Das múltiplas paixões que me acometeram, a do Benfica é a mais
persistente. Desde que me conheço que me sei “encarnado”. Posso traçar uma
arqueologia dessa pertença, posso reconhecer a influência de meu pai, recordar
a memória de meus tios também benfiquistas, apontar ainda o facto de ter
crescido nos anos sessenta, nos anos gloriosos do clube. Posso racionalizar
razões de pertença e dizer o prazer de fazer parte de um clube que combina uma
forte raiz popular com um toque aristocrático dado pelo Dr. António Borges
Coutinho, posso acentuar o prazer de não pertencer à família possidónia dos
lagartos, etc., etc. Tudo isso é verdade, mas nada explica uma paixão, nada esclarece
a alegria por um golo que é marcado ou a decepção por uma derrota.
As sociedades modernas racionalizaram os modos de vida e
burocratizaram o mundo, mataram Deus e a vida comunitária, aniquilaram os símbolos
e a festividade espontânea das sociedades tradicionais. Ora o futebol vem
preencher esse lugar vago. Ele dá-nos sentimento de pertença e de partilha de
valores, substitui a razão pelas emoções. Onde o homem moderno propõe
argumentos, o futebol devolve-nos símbolos e uma festa garrida onde a cor dos
clubes se combina com os sentimentos da alma. O futebol mostra-nos o outro lado
de nós mesmos, mostra-nos que as nossas razões se erguem sobre paixões sem fim.

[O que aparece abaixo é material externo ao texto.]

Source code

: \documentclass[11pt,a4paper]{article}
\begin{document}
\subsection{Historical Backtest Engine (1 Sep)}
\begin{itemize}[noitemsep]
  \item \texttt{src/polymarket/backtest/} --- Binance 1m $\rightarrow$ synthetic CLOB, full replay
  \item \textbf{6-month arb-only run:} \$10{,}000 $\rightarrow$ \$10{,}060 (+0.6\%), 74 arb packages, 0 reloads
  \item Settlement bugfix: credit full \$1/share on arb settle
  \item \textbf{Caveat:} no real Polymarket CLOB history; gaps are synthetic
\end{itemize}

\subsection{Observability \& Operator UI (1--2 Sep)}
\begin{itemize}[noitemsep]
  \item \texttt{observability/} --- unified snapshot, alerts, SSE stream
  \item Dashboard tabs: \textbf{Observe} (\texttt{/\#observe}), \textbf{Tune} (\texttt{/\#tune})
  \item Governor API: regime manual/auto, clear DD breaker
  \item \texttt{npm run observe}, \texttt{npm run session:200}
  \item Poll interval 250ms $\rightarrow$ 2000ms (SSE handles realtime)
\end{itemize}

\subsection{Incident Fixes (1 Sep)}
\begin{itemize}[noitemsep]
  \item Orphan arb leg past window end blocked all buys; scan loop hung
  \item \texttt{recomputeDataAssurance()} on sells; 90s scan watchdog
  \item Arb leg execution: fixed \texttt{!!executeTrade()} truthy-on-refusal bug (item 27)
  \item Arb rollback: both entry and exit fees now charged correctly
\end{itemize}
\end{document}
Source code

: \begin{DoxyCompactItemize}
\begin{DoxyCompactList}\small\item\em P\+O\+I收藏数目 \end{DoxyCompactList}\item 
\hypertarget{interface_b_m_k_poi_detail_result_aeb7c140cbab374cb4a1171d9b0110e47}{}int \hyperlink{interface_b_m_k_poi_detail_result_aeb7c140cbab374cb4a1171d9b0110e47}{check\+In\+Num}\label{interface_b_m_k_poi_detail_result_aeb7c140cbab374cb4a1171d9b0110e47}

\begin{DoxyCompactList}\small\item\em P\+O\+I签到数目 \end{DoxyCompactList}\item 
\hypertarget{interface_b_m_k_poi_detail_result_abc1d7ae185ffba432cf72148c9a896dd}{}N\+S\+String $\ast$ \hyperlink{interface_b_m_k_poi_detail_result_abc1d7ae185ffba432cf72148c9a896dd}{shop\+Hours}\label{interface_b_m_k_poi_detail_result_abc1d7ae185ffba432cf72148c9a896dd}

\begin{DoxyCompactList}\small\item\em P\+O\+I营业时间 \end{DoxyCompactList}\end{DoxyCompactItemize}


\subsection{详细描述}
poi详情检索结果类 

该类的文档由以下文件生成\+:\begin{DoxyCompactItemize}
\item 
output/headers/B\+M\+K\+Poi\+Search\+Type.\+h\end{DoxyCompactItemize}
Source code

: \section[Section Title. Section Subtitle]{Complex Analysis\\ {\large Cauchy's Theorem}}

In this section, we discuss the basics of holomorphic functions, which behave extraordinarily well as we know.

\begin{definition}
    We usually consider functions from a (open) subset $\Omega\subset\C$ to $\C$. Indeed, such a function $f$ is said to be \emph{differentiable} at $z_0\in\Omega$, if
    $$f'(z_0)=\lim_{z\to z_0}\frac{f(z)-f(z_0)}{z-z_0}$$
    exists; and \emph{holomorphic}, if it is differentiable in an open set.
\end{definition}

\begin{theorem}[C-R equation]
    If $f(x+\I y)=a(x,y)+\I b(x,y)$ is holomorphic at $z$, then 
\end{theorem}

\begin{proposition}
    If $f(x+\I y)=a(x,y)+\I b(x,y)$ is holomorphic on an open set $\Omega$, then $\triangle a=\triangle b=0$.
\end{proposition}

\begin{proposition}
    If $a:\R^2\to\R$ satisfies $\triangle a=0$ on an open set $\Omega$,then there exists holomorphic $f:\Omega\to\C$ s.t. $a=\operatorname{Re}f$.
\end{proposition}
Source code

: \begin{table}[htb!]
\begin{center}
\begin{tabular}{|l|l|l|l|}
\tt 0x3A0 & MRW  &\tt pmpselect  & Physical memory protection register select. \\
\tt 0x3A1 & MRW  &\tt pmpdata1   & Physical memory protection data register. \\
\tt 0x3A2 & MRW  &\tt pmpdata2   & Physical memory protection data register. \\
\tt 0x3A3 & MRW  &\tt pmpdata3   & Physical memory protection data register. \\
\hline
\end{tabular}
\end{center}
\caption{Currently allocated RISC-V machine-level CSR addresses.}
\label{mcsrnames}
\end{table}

Não há nada fazer! Resta apenas a esperança que amanhã sejamos campeões. Para
quê? Para nada e para tudo, para que o coração se alegre e a vida tenha um
momento de festa antes que o fulgor da morte sobre ela se abata. E isto é uma aspiração
de todos ou como diz, em tradução livre, a divisa do Benfica: De todos e de
cada um (E pluribus unum) (Jornal Torrejano, Abril de 2004)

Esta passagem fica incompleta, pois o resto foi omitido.